Running Red
Elizabeth Ellen

There were boys in our path. I'd positioned them between us to make the man jealous. I was full of clichés. The boys made it so easy; like shooting fish in a barrel or taking candy from a baby. They had hair soft as down, long, heat-resistant limbs. Nothing with the man was ever easy.
"Dance with me," I told them in the middle of the Wal-Mart parking lot. Families brought folding chairs to watch the fireworks; sat their children on the hoods of their minivans and cars. The man belonged to one of those families; had a wife and three kids, a Saturn coupe and a Pontiac Montana, two daughters and a son.
I was dancing with Ace. His older brother, Kip, was already in Iraq. Ace said he was up next, soon as he turned eighteen. Someone passed us a bottle of Nyquil Cherry and we each took a hit. Kip's mouth probably tasted like sand; Ace's would too.
Another boy tried to pull me away, but Ace wrapped a forearm around my abdomen. I looked for the man. I wanted him to see. I wanted him to know this was how I wanted to be handled, like he was going off to war in the morning, not back to his wife.
"If you were mine, I'd never let you go," Ace said.
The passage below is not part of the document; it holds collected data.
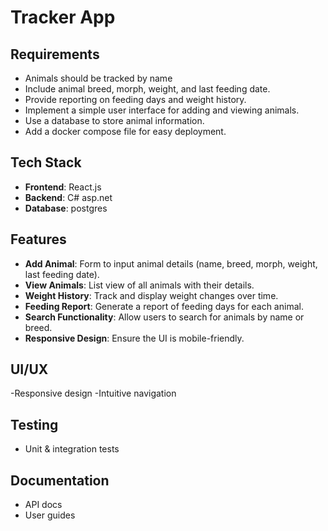 # Tracker App

## Requirements
- Animals should be tracked by name
- Include animal breed, morph, weight, and last feeding date.
- Provide reporting on feeding days and weight history.
- Implement a simple user interface for adding and viewing animals.
- Use a database to store animal information.
- Add a docker compose file for easy deployment.

## Tech Stack
- **Frontend**: React.js
- **Backend**: C# asp.net
- **Database**: postgres

## Features
- **Add Animal**: Form to input animal details (name, breed, morph, weight, last feeding date).
- **View Animals**: List view of all animals with their details.
- **Weight History**: Track and display weight changes over time.
- **Feeding Report**: Generate a report of feeding days for each animal.
- **Search Functionality**: Allow users to search for animals by name or breed.
- **Responsive Design**: Ensure the UI is mobile-friendly.

## UI/UX
-Responsive design
-Intuitive navigation

## Testing
- Unit & integration tests

## Documentation
- API docs
- User guides
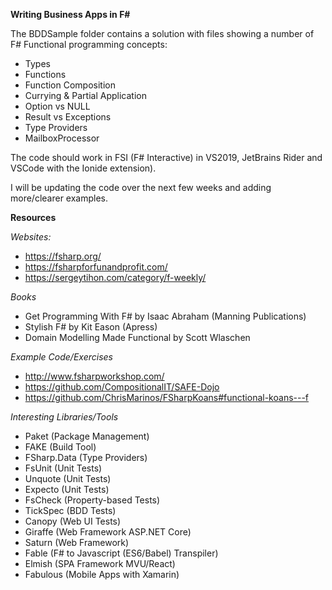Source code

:  **Writing Business Apps in F#**

The BDDSample folder contains a solution with files showing a number of F# Functional programming concepts:

- Types
- Functions
- Function Composition
- Currying & Partial Application
- Option vs NULL
- Result vs Exceptions
- Type Providers
- MailboxProcessor

The code should work in FSI (F# Interactive) in VS2019, JetBrains Rider and VSCode with the Ionide extension).

I will be updating the code over the next few weeks and adding more/clearer examples.

**Resources**

*Websites:*

- https://fsharp.org/
- https://fsharpforfunandprofit.com/
- https://sergeytihon.com/category/f-weekly/

*Books*

- Get Programming With F# by Isaac Abraham (Manning Publications)
- Stylish F# by Kit Eason (Apress)
- Domain Modelling Made Functional by Scott Wlaschen

*Example Code/Exercises*

- http://www.fsharpworkshop.com/
- https://github.com/CompositionalIT/SAFE-Dojo
- https://github.com/ChrisMarinos/FSharpKoans#functional-koans---f


*Interesting Libraries/Tools*

- Paket (Package Management)
- FAKE (Build Tool)
- FSharp.Data (Type Providers)
- FsUnit (Unit Tests)
- Unquote (Unit Tests)
- Expecto (Unit Tests)
- FsCheck (Property-based Tests)
- TickSpec (BDD Tests)
- Canopy (Web UI Tests)
- Giraffe (Web Framework ASP.NET Core)
- Saturn (Web Framework)
- Fable (F# to Javascript (ES6/Babel) Transpiler)
- Elmish (SPA Framework MVU/React)
- Fabulous (Mobile Apps with Xamarin)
I smiled, pushing my cheek deeper into his mouth.
Over the hill, somewhere behind the high school, the fireworks began. My eyes were still closed but I felt the crowd turn. Ace didn't seem to notice. His forearm was still wrapped around me. I opened my eyes, searching for the man. I couldn't come within fifty feet of him without all hell breaking loose. We had to resort to public events: parades and street fairs, the fucking fourth of July for chrissake.
I sat in the back of a pickup truck on Ace's lap, my bare feet dangling over the side. The man was in a green and white lawn chair diagonal from me; the younger of his daughters stood between his thighs, leaned back into him, stared up at the sky. I envied her her vantage point, the ease with which she ingratiated herself to him. There was a popsicle in her hand, running red down her arm, and without taking her eyes from the sky, she offered it to him, elbowing it up overhead, toward the idea of her father. I watched as he bent, accepting the dripping, sticky mess and the fingers that held it into his mouth. I no longer cared about Ace or the rest of the boys. I slid off the truck and lit a cigarette. The sky was full of color. The grand finale. But I barely noticed. I sat crosslegged on the pavement, watching. I didn't dare move.